Race relations oral historian, scholar and performer Kitty Oliver, Ph.D., will be speaking and performing at the Havre-Hill County Library Thursday from 7 to 8 p.m.

The event is free and open to the public and refreshments will be served.

"We always want to create conversation around issues that are important to our community," Havre-Hill County Library Director Rachel Rawn said.

"The idea had always been how I can share this work as a resource with people in the community," Oliver said.

Oliver is married to Havreite Artie Musson, and she said her husband was the one with the idea to do this event at the library.

Oliver said the research she does is a combination of a journey that began in growing up in segregation in the south, then being one of the first black freshmen at the University of Florida in 1965 and one of the first black journalists at the Miami Herald, where she worked for 20 years, and then going on to writing books.

"I had a wonderful opportunity to watch as society was really transformed by more and more people from different countries, cultures and areas of the country moving toward the area of south Florida," she said.

She received her bachelor's degree in English from the University of Florida, her master's degree in fine arts-creative writing from International Univeristy and then doctorate in race and ethnic communication at Florida Atlantic University.

"The work has always been about that journey that we make in dealing with differences, whatever those differences may be, and how we negotiate it and how we change in the process, and then being able to talk about those experiences in a public way that we don't often get a chance to do," Oliver said. "This race and change work and presentations I do are all about talking about race in a different way, in a progressive way, in a hopeful way and talking about it person to person more from the human experience."

She added that when she talks about race, "race relations," some of it comes from her research in Ghana, West Africa, where she asked the same questions and had the same discussion about race relations. She founded the Race and Change Oral History Archive of more than 125 interviews with whites, blacks, Hispanics, Caribbeans and Asians, and she said it is the largest collection of its kind in size and scope in the U.S.

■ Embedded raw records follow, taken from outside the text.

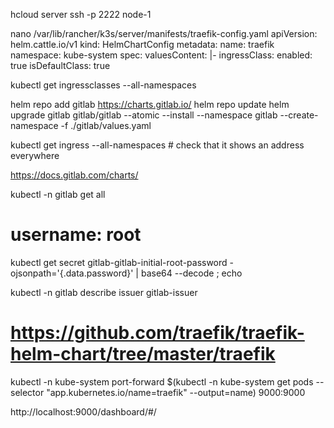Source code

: hcloud server ssh -p 2222 node-1

nano /var/lib/rancher/k3s/server/manifests/traefik-config.yaml
apiVersion: helm.cattle.io/v1
kind: HelmChartConfig
metadata:
  name: traefik
  namespace: kube-system
spec:
  valuesContent: |-
    ingressClass:
      enabled: true
      isDefaultClass: true

kubectl get ingressclasses --all-namespaces

helm repo add gitlab https://charts.gitlab.io/
helm repo update
helm upgrade gitlab gitlab/gitlab --atomic --install --namespace gitlab --create-namespace -f ./gitlab/values.yaml

kubectl get ingress --all-namespaces # check that it shows an address everywhere

https://docs.gitlab.com/charts/

kubectl -n gitlab get all

# username: root
kubectl get secret gitlab-gitlab-initial-root-password -ojsonpath='{.data.password}' | base64 --decode ; echo

kubectl -n gitlab describe issuer gitlab-issuer

# https://github.com/traefik/traefik-helm-chart/tree/master/traefik

kubectl -n kube-system port-forward $(kubectl -n kube-system get pods --selector "app.kubernetes.io/name=traefik" --output=name) 9000:9000

http://localhost:9000/dashboard/#/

"Doesn't matter how homogeneous we seem to be, we have these differences," she said. 

She said that the work that she does is cross-cultural.

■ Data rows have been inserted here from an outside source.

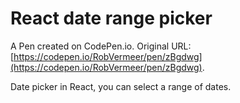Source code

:# React date range picker

A Pen created on CodePen.io. Original URL: [https://codepen.io/RobVermeer/pen/zBgdwg](https://codepen.io/RobVermeer/pen/zBgdwg).

Date picker in React, you can select a range of dates.
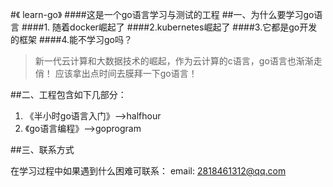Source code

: #《 learn-go》
####这是一个go语言学习与测试的工程
##一、为什么要学习go语言
####1. 随着docker崛起了
####2.kubernetes崛起了
####3.它都是go开发的框架
####4.能不学习go吗？
>新一代云计算和大数据技术的崛起，作为云计算的c语言，go语言也渐渐走俏！
 应该拿出点时间去膜拜一下go语言！
 

##二、工程包含如下几部分：
>
  1. 《半小时go语言入门》-->halfhour
  2. 《go语言编程》-->goprogram
  
##三、联系方式
>
 在学习过程中如果遇到什么困难可联系：
 email: 2818461312@qq.com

"I would love to do more interviews here and expand (my research) while I'm here, or share the methodology for doing it with others who might like to do more cross-cultural interviews and gather more cross-cultural experiences to share," Oliver said.

She is the author of "Multicultural Relations on Race and Change," "Multicolored Memories of a Black Southern Girl" and  "Voices of America: Race and Change in Hollywood, Florida."

She added that she was featured briefly on the documentary film, "The Beatles: Eight Days a Week - The Touring Years," where she shared her personal experiences with the band and segregation in the south.

Rawn said the presentation will be informative and valuable.

"I encourage people to come because race is a difficult conversation to have, and I think this will be a nice gentle way to have a conversation," she said.